» **RECORDS FOR THE TASK**:
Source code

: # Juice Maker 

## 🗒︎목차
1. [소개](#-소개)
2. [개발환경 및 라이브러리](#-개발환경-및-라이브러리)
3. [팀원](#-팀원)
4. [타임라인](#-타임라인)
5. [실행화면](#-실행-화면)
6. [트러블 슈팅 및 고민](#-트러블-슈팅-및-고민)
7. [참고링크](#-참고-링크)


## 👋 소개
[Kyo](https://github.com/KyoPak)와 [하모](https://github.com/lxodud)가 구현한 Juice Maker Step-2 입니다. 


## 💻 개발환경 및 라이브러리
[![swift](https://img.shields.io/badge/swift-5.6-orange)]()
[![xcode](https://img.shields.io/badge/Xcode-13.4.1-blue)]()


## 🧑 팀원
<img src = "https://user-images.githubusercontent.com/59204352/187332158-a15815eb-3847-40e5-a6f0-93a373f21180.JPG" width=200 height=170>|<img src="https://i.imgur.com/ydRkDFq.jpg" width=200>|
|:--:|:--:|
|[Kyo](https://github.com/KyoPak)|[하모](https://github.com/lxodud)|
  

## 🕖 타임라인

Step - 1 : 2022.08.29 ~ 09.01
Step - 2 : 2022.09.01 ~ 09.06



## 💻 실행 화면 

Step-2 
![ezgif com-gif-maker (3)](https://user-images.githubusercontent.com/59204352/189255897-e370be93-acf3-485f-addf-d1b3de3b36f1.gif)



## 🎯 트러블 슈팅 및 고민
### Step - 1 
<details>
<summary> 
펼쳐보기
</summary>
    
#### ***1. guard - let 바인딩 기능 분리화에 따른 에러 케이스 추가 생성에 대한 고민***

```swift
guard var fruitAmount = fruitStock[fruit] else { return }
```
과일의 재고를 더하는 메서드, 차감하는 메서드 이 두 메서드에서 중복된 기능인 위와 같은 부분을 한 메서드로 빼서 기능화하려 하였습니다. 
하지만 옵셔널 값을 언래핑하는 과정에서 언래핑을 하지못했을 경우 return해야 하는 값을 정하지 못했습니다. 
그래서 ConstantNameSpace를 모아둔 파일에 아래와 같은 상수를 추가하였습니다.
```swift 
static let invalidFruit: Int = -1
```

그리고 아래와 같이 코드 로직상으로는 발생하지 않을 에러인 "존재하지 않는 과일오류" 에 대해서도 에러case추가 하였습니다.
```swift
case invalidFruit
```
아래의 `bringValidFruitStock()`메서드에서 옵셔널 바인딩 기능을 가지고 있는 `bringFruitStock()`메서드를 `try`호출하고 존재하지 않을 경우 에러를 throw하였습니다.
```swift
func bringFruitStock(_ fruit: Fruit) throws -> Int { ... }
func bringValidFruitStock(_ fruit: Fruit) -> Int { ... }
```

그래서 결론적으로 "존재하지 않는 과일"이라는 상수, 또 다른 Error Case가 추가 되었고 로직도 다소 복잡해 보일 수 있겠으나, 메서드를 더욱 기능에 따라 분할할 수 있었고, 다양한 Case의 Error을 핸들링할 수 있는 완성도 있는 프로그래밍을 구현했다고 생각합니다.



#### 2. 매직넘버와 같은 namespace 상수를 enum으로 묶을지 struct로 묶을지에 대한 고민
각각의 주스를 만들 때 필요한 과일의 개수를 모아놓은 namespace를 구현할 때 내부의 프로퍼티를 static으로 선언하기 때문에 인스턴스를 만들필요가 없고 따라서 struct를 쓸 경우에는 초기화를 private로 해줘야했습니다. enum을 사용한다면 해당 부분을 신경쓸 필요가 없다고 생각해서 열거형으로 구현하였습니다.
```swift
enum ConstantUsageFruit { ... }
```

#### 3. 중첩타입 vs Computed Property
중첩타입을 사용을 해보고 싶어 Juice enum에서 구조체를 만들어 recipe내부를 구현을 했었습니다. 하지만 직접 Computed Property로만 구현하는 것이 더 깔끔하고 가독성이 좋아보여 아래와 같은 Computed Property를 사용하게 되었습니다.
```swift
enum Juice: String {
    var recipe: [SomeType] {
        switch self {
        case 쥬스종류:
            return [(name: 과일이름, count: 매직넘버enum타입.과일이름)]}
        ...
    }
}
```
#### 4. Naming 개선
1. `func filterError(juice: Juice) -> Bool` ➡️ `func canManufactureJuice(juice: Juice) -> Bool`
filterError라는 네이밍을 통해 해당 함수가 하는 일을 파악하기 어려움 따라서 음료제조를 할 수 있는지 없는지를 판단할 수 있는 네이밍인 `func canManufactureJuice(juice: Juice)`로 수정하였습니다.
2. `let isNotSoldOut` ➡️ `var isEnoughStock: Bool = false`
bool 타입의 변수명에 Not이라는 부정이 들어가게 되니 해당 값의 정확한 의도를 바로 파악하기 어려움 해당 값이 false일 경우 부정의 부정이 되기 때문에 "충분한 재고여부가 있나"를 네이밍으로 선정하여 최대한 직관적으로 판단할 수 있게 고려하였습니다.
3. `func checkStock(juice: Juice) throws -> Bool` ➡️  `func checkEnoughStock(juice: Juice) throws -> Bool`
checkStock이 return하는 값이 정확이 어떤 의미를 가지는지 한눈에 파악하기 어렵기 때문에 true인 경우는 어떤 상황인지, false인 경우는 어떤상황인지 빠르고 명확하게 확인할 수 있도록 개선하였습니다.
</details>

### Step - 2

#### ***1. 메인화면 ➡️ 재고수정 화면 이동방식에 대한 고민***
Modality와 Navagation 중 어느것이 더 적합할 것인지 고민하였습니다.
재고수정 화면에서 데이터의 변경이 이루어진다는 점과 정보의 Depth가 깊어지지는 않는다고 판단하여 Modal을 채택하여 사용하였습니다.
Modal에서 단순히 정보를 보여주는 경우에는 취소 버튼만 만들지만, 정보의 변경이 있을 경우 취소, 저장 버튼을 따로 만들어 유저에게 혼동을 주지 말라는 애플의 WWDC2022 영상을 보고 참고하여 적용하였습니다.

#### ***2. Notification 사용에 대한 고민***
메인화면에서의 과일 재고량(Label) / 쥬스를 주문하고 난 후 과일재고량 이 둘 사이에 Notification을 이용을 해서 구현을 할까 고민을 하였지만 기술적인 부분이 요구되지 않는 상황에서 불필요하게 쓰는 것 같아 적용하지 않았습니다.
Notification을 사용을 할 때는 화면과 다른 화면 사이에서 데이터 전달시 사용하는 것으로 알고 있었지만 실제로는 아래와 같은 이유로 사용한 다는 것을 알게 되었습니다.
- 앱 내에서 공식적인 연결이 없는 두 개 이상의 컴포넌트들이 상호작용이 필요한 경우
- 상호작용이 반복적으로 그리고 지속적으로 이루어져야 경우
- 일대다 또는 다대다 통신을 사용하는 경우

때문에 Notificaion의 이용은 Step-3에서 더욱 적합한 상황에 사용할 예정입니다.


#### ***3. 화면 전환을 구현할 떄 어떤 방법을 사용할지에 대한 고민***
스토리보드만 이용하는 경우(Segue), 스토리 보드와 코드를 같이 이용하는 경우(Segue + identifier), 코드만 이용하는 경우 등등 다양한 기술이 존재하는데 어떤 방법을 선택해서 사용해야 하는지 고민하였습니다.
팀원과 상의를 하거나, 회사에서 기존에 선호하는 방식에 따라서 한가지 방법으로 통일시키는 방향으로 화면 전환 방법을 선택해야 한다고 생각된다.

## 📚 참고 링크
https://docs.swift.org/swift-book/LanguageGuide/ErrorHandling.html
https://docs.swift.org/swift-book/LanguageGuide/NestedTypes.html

» **TO DO**:
Whenever a line of the data includes "LanguageGuide", copy that line.

» **RESULT OF THE TASK**:
https://docs.swift.org/swift-book/LanguageGuide/ErrorHandling.html
https://docs.swift.org/swift-book/LanguageGuide/NestedTypes.html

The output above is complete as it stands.